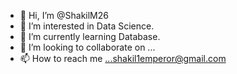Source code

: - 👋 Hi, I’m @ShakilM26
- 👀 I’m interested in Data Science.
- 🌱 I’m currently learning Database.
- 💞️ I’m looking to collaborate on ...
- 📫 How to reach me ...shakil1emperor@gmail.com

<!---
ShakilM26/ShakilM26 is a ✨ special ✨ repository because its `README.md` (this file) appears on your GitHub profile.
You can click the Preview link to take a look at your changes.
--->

——————————

# [WHAT THE EXERCISE ASKS]
The answer should hold every entry exactly as given and no pictures at all.

# [TASK ANSWER]
Source code

: - 👋 Hi, I’m @ShakilM26
- 👀 I’m interested in Data Science.
- 🌱 I’m currently learning Database.
- 💞️ I’m looking to collaborate on ...
- 📫 How to reach me ...shakil1emperor@gmail.com

<!---
ShakilM26/ShakilM26 is a ✨ special ✨ repository because its `README.md` (this file) appears on your GitHub profile.
You can click the Preview link to take a look at your changes.
--->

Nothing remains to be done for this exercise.